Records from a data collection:
════════

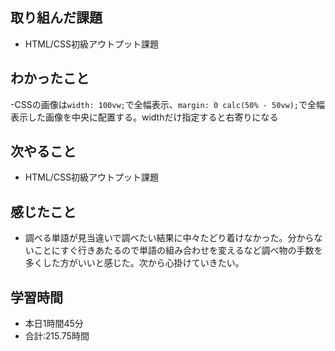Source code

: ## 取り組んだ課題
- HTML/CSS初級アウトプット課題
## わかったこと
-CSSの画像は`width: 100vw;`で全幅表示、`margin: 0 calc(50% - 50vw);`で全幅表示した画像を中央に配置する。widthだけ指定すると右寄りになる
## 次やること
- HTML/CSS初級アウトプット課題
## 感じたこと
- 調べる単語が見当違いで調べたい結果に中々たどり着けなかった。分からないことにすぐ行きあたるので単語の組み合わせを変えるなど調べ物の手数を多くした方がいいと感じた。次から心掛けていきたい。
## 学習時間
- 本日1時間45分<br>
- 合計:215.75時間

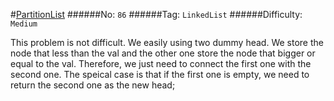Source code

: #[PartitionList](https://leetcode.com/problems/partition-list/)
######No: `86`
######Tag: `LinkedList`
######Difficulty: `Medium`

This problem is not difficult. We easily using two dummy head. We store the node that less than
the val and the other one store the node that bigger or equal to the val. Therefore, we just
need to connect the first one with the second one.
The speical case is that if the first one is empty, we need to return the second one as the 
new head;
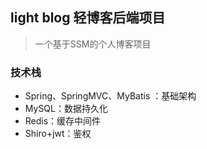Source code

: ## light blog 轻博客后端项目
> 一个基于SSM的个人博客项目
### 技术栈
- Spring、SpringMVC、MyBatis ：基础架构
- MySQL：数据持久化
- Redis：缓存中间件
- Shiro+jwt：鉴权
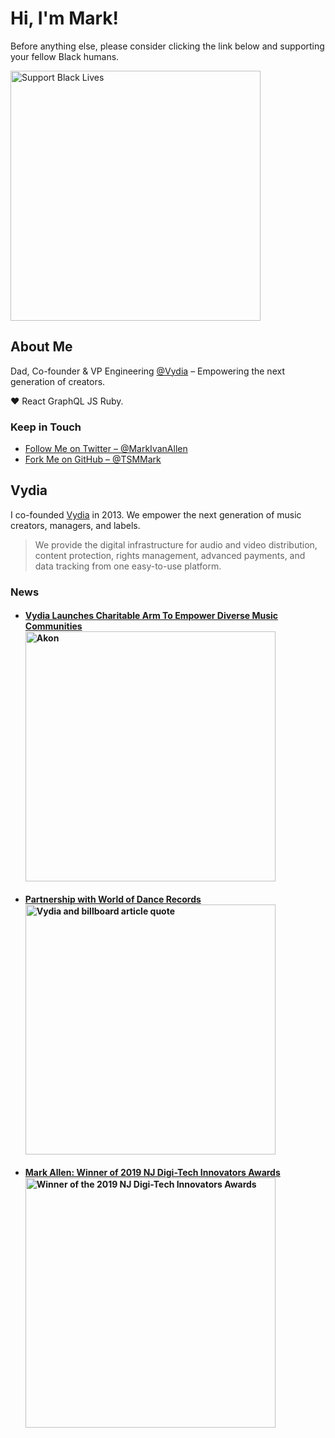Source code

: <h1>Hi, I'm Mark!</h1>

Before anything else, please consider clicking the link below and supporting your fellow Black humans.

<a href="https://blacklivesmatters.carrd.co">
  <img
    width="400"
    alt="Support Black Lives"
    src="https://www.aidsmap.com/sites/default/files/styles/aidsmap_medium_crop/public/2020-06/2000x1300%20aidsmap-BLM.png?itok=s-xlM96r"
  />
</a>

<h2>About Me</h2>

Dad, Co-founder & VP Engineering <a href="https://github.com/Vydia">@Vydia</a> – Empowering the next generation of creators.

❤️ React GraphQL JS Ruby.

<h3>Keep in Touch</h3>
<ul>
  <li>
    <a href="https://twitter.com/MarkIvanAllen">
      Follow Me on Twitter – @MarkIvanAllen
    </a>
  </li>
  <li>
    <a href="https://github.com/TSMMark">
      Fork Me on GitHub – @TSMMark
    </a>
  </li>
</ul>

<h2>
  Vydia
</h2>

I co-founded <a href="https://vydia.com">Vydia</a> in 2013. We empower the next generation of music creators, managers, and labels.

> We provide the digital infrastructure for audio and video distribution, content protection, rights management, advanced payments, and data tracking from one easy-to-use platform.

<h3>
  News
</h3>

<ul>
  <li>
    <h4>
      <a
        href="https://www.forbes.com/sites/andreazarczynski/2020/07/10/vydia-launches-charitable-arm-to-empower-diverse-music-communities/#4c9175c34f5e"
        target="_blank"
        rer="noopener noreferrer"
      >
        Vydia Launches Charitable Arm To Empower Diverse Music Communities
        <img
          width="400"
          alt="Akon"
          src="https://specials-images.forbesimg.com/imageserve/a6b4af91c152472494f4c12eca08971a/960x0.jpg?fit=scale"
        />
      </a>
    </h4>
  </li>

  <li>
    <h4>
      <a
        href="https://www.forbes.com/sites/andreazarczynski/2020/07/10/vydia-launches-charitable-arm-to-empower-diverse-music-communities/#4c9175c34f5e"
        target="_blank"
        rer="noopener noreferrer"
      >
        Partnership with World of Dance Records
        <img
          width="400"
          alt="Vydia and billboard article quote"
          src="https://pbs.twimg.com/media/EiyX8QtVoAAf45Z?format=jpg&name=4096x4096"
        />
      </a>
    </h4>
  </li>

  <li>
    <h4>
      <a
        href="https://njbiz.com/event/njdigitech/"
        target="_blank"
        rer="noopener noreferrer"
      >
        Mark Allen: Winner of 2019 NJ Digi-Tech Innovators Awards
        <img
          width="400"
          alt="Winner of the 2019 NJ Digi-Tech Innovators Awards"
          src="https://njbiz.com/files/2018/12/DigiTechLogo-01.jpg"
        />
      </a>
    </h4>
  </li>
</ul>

════════

INSTRUCTIONS FOR THE TASK:
Since the pictures don't belong in the copy, copy only the rest of the entries above exactly.

ANSWER SECTION:
Source code

: ## 取り組んだ課題
- HTML/CSS初級アウトプット課題
## わかったこと
-CSSの画像は`width: 100vw;`で全幅表示、`margin: 0 calc(50% - 50vw);`で全幅表示した画像を中央に配置する。widthだけ指定すると右寄りになる
## 次やること
- HTML/CSS初級アウトプット課題
## 感じたこと
- 調べる単語が見当違いで調べたい結果に中々たどり着けなかった。分からないことにすぐ行きあたるので単語の組み合わせを変えるなど調べ物の手数を多くした方がいいと感じた。次から心掛けていきたい。
## 学習時間
- 本日1時間45分<br>
- 合計:215.75時間

Source code

: #[PartitionList](https://leetcode.com/problems/partition-list/)
######No: `86`
######Tag: `LinkedList`
######Difficulty: `Medium`

This problem is not difficult. We easily using two dummy head. We store the node that less than
the val and the other one store the node that bigger or equal to the val. Therefore, we just
need to connect the first one with the second one.
The speical case is that if the first one is empty, we need to return the second one as the 
new head;
Source code

: ## light blog 轻博客后端项目
> 一个基于SSM的个人博客项目
### 技术栈
- Spring、SpringMVC、MyBatis ：基础架构
- MySQL：数据持久化
- Redis：缓存中间件
- Shiro+jwt：鉴权
Source code

: <h1>Hi, I'm Mark!</h1>

Before anything else, please consider clicking the link below and supporting your fellow Black humans.

<a href="https://blacklivesmatters.carrd.co">
  <img
    width="400"
    alt="Support Black Lives"
    src="https://www.aidsmap.com/sites/default/files/styles/aidsmap_medium_crop/public/2020-06/2000x1300%20aidsmap-BLM.png?itok=s-xlM96r"
  />
</a>

<h2>About Me</h2>

Dad, Co-founder & VP Engineering <a href="https://github.com/Vydia">@Vydia</a> – Empowering the next generation of creators.

❤️ React GraphQL JS Ruby.

<h3>Keep in Touch</h3>
<ul>
  <li>
    <a href="https://twitter.com/MarkIvanAllen">
      Follow Me on Twitter – @MarkIvanAllen
    </a>
  </li>
  <li>
    <a href="https://github.com/TSMMark">
      Fork Me on GitHub – @TSMMark
    </a>
  </li>
</ul>

<h2>
  Vydia
</h2>

I co-founded <a href="https://vydia.com">Vydia</a> in 2013. We empower the next generation of music creators, managers, and labels.

> We provide the digital infrastructure for audio and video distribution, content protection, rights management, advanced payments, and data tracking from one easy-to-use platform.

<h3>
  News
</h3>

<ul>
  <li>
    <h4>
      <a
        href="https://www.forbes.com/sites/andreazarczynski/2020/07/10/vydia-launches-charitable-arm-to-empower-diverse-music-communities/#4c9175c34f5e"
        target="_blank"
        rer="noopener noreferrer"
      >
        Vydia Launches Charitable Arm To Empower Diverse Music Communities
        <img
          width="400"
          alt="Akon"
          src="https://specials-images.forbesimg.com/imageserve/a6b4af91c152472494f4c12eca08971a/960x0.jpg?fit=scale"
        />
      </a>
    </h4>
  </li>

  <li>
    <h4>
      <a
        href="https://www.forbes.com/sites/andreazarczynski/2020/07/10/vydia-launches-charitable-arm-to-empower-diverse-music-communities/#4c9175c34f5e"
        target="_blank"
        rer="noopener noreferrer"
      >
        Partnership with World of Dance Records
        <img
          width="400"
          alt="Vydia and billboard article quote"
          src="https://pbs.twimg.com/media/EiyX8QtVoAAf45Z?format=jpg&name=4096x4096"
        />
      </a>
    </h4>
  </li>

  <li>
    <h4>
      <a
        href="https://njbiz.com/event/njdigitech/"
        target="_blank"
        rer="noopener noreferrer"
      >
        Mark Allen: Winner of 2019 NJ Digi-Tech Innovators Awards
        <img
          width="400"
          alt="Winner of the 2019 NJ Digi-Tech Innovators Awards"
          src="https://njbiz.com/files/2018/12/DigiTechLogo-01.jpg"
        />
      </a>
    </h4>
  </li>
</ul>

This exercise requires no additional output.